ぼくの気ままなnostalgic journeyです。

平野謙「昭和文学私論」補遺

2024年10月12日 | 本と雑誌
 
 平野謙「昭和文学私論」(毎日新聞社、昭和52年=1977年)の補遺。

 10月11日(金)夜、ようやく全巻を読み終えた。面白かった。
 永井荷風「断腸亭日乗」から昭和の日本経済史を顧みる吉野俊彦「断腸亭の経済学」もよかったが、平野の本書はそれよりさらに深く昭和の文壇という側面から昭和史全体を概観することができた。荷風の日記からは昭和史のごく限られた一面しか顧みることができないのに対して、本書からは、政府、軍部による言論弾圧という昭和史の重要な一面を回顧することができる。
 本書で、ぼくが読んでみたくなった本は以下のようなものである(順不同)。
 「あの日この日(上・下)」尾崎一雄(平野481頁)
 「故旧忘れ得べき」髙見順( 〃 288頁)
 「昭和文学盛衰史」高見順( 〃 )
 「十年」里見弴( 〃 437頁、昭和10年~20年の回顧だが、平野は戦後20年の意味を考える)
 「悲しみの代価」横光利一( 〃 12頁)
 「土と兵隊」火野葦平( 〃 346頁)
 「麦死なず」石坂洋次郎( 〃 306頁、石坂が元プロレタリア派だったとは!)
 「晩年/道化の華」太宰治( 〃260頁)
 「鮎・母の日・妻/贅肉」丹羽文雄( 〃 251頁)
 「再建、盲目」島木健作(〃231頁)、「囚はれた大地」平田昭六(〃238頁)なども。

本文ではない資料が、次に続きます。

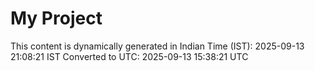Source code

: # My Project

This content is dynamically generated in Indian Time (IST): 2025-09-13 21:08:21 IST
Converted to UTC: 2025-09-13 15:38:21 UTC
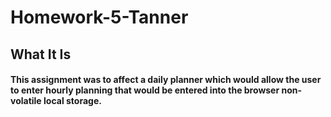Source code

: # Homework-5-Tanner
## What It Is
#### This assignment was to affect a daily planner which would allow the user to enter hourly planning that would be entered into the browser non-volatile local storage.
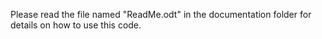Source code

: Please read the file named "ReadMe.odt" in the documentation folder for details on how to use this code.
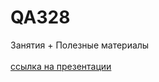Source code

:# QA328
Занятия + Полезные материалы <br><br>
<a href="https://drive.google.com/drive/folders/1Q5zTiHJw7rAl2jL5ys3oqrmVlT7uq9Ec?usp=drive_link"> ссылка на презентации </a>


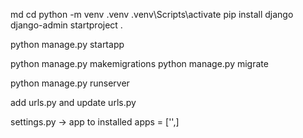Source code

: 
md <project>
cd <project>
python -m venv .venv
.venv\Scripts\activate
pip install django
django-admin startproject <project> .

python manage.py startapp <app>

python manage.py makemigrations
python manage.py migrate

python manage.py runserver

add urls.py and update <project> urls.py

settings.py -> app to installed    apps = ['<app>',]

 平野によれば、昭和の文学はプロレタリア文学 vs 新興芸術派(ないし新感覚派文学派)で始まり、小林多喜二の拷問死、ナップ解散以降のプロレタリア文学派は、転向文学派、戦争(国策)文学派、私小説派に分かれたが、尾崎は私小説派の代表のようである。プロレタリア文学こそ日本最初の「近代文学」だったと平野はいう。
 尾崎「あの日この日」は、文学史の峰々の頂に輝く文学者ではなく、その裾野で朽ち果てた人びとへの鎮魂歌であり、このような作品が可能だったのは、尾崎自身が志賀直哉という頂に生涯憧れつつ、危うく裾野で朽ち果てかかった一人だったからであるという(484頁ほか)。
 ぼくはなぜか数十年前に尾崎の「単線の駅」という小品集(随筆だったか?)を読んだ。井伏鱒二の「荻窪風土記」と前後して読んで、両方ともその淡々とした記述が気に入った記憶がある。ただし、豆豆先生2019年7月26日付によると、「単線の駅」はその頃断捨離してしまったようだ。そんな老境に達するまでの尾崎の前半生もぜひ知りたくなった。
 
 上に列挙した本は平野の紹介が面白そうだったので読んでみたくなったのだが、平野の紹介、評価にもかかわらず、北原武夫、林房雄などは今さらもういいだろうと思う。
 平野が旧制高校で本多秋五と同級生だったこと、出版社の校正係などをしながら生活していたこと、召集された高見順の代わりに作品集を編集したこと、プロレタリア派から転向後は大政翼賛会の情報局嘱託として日本文学報国会創設にかかわったこと、同会文化部長に岸田国士が就任したのは軍人・官僚に文学統制をさせないために、河上徹太郎が一縷の望みをかけて岸田を防波堤にしようとしたこと(416頁。岸田の部下にはぼくが大学でフランス語を習った小場瀬卓三さんの名前もあった424頁)、中里介山はただ一人入会を拒否したこと(429頁、どんな理由だったのか?)、戦後平野が埴谷雄高と再会したのは本郷の白十字だったこと(466頁。ぼくの先生は東大時代に白十字のウェイトレスに恋したことがあったと聞いた)、などなど平野の回顧談も含めて、これまで文学史上の人物として名前と代表作しか知らなかった作家の生身の姿を知ることができた。

 この本の中の文章で、ぼくの心に響いたのは次のような中村光夫の一文だった。昭和17年に「文学界」が主催した「近代の超克」座談会のために中村が提出した討論用資料の中の文章である。
 「いはば当時(開国時?)の西欧はあたかも19世紀後半に実用化された科学文明によって我国を威嚇し眩惑した。当時の西洋文明の移入とは極言すればその根本において機械の輸入とこれを運転する技術の修得にすぎなかった」。「出来合ひの知識をあまりむやみに詰め込まれれば、僕等の頭脳はそれだけ自分で物を考へる能力を喪はざるを得ない」と中村は書いている(447~8頁)。
 前半部分は今は措くとして、後半部分にぼくは強く共感した。これはそのままわが国の法律学にも当てはまるのではないか。20世紀後半、21世紀の法律家すべてがそうだとは言わないにしても、その人自身の頭で何を考えているのか理解できない場合がある。
 「下手の考え休むに似たり」ともいうが、やはり「学びて思わざれば則ち罔し」で、最後は自分の頭で考えるしかない。

 2024年10月12日 記

 ※ きょうで「豆豆研究室」のトータル訪問数が100万人を突破した。1,000,429 UU とある。いまだに「UU」というのが何のことは分かっていないのだが、延べで100万人以上の人が「豆豆研究室」を訪れてくださったと理解している。若い頃に雑誌編集者として紙媒体の出版に携わったものとしては100万人というのは信じがたい数字である。なお、トータル閲覧数は 2,250,645 PV となっている。
 最近は研究らしいことは何もしていないので、「研究室」という看板は下ろそうかと思っている。しかし、次は何という名前がよいか、どうやったらブログ名を変更できるのかも分からないので、しばらくはこのまま羊頭狗肉でいくしかない。